- _Assignment_
Write out, exactly and only, the lines that run from the top of the records to the line with "which is itself". Include both ends; exclude pictures.

======== Provided data

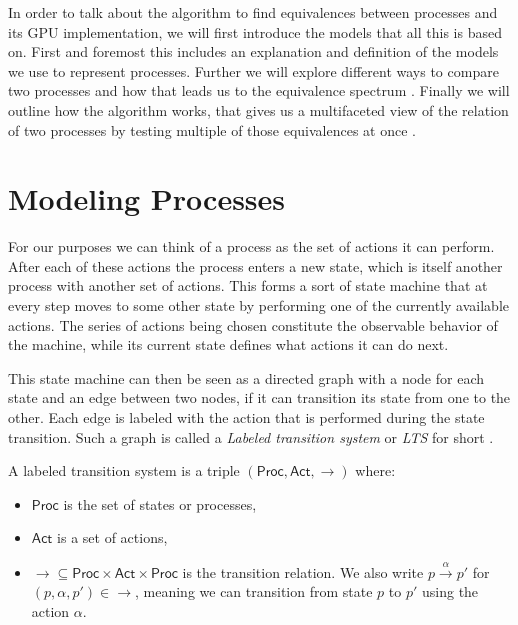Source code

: In order to talk about the algorithm to find equivalences between processes
and its GPU implementation,
we will first introduce the models that all this is based on.
First and foremost this includes an explanation and definition
of the models we use to represent processes.
Further we will explore different ways to compare two processes
and how that leads us to the equivalence spectrum
\cite{glabbeek1990spectrum}.
Finally we will outline how the algorithm works,
that gives us a multifaceted view of the relation of two processes
by testing multiple of those equivalences at once
\cite{bisping2023process}.

\section{Modeling Processes}

For our purposes we can think of a process as the set of actions it can perform.
After each of these actions the process enters a new state,
which is itself another process with another set of actions.
This forms a sort of state machine that at every step
moves to some other state by performing one of the currently available actions.
The series of actions being chosen
constitute the observable behavior of the machine,
while its current state defines what actions it can do next.

This state machine can then be seen as a directed graph
with a node for each state and an edge between two nodes,
if it can transition its state from one to the other.
Each edge is labeled with the action that is performed during the state
transition.
Such a graph is called a \emph{Labeled transition system} or \emph{LTS} for
short
\cite{reactive_systems}.


\begin{definition}
    A labeled transition system is a triple
    $(\mathsf{Proc}, \mathsf{Act}, \rightarrow)$
    where:

    \begin{itemize}
        \item $\mathsf{Proc}$ is the set of states or processes,
        \item $\mathsf{Act}$ is a set of actions,
        \item $\rightarrow \subseteq \mathsf{Proc} \times \mathsf{Act} \times \mathsf{Proc}$
            is the transition relation.
            We also write
            $p \xrightarrow{\alpha} p'$ for $(p, \alpha, p') \in \rightarrow$,
            meaning we can transition from state $p$ to $p'$
            using the action $\alpha$.
    \end{itemize}
\end{definition}

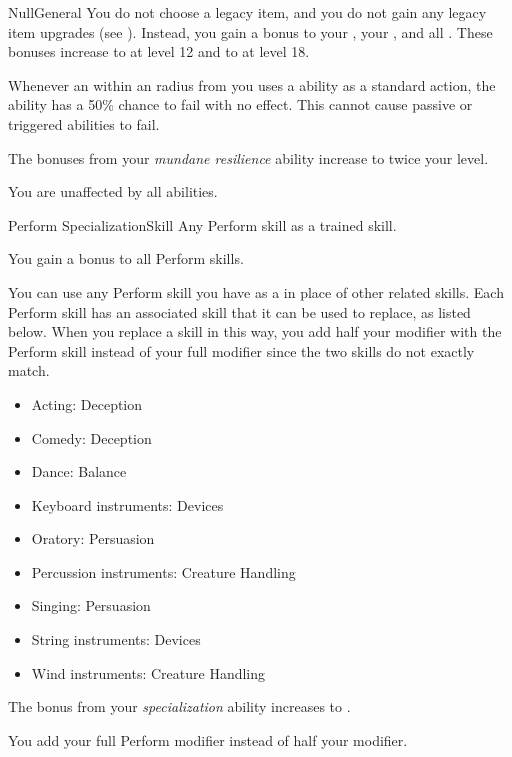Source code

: \begin{feat}{Null}{General}
         You do not choose a legacy item, and you do not gain any legacy item upgrades (see ).
        Instead, you gain a  bonus to your , your , and all .
        These bonuses increase to  at level 12 and to  at level 18.

         Whenever an  within an \medarea radius from you uses a \magical ability as a standard action, the ability has a 50\% chance to fail with no effect.
        This cannot cause passive or triggered abilities to fail.

         The bonuses from your \textit{mundane resilience} ability increase to twice your level.

         You are unaffected by all \magical abilities.
    \end{feat}

    \begin{feat}{Perform Specialization}{Skill}
        \featpre Any Perform skill as a trained skill.

         You gain a  bonus to all Perform skills.

         You can use any Perform skill you have as a  in place of other related skills.
        Each Perform skill has an associated skill that it can be used to replace, as listed below.
        When you replace a skill in this way, you add half your modifier with the Perform skill instead of your full modifier since the two skills do not exactly match.
        \begin{itemize}
            \item Acting: Deception
            \item Comedy: Deception
            \item Dance: Balance
            \item Keyboard instruments: Devices
            \item Oratory: Persuasion
            \item Percussion instruments: Creature Handling
            \item Singing: Persuasion
            \item String instruments: Devices
            \item Wind instruments: Creature Handling
        \end{itemize}

         The bonus from your \textit{specialization} ability increases to .

         You add your full Perform modifier instead of half your modifier.
    \end{feat}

================

- _Output for this task_
Source code

: In order to talk about the algorithm to find equivalences between processes
and its GPU implementation,
we will first introduce the models that all this is based on.
First and foremost this includes an explanation and definition
of the models we use to represent processes.
Further we will explore different ways to compare two processes
and how that leads us to the equivalence spectrum
\cite{glabbeek1990spectrum}.
Finally we will outline how the algorithm works,
that gives us a multifaceted view of the relation of two processes
by testing multiple of those equivalences at once
\cite{bisping2023process}.

\section{Modeling Processes}

For our purposes we can think of a process as the set of actions it can perform.
After each of these actions the process enters a new state,
which is itself another process with another set of actions.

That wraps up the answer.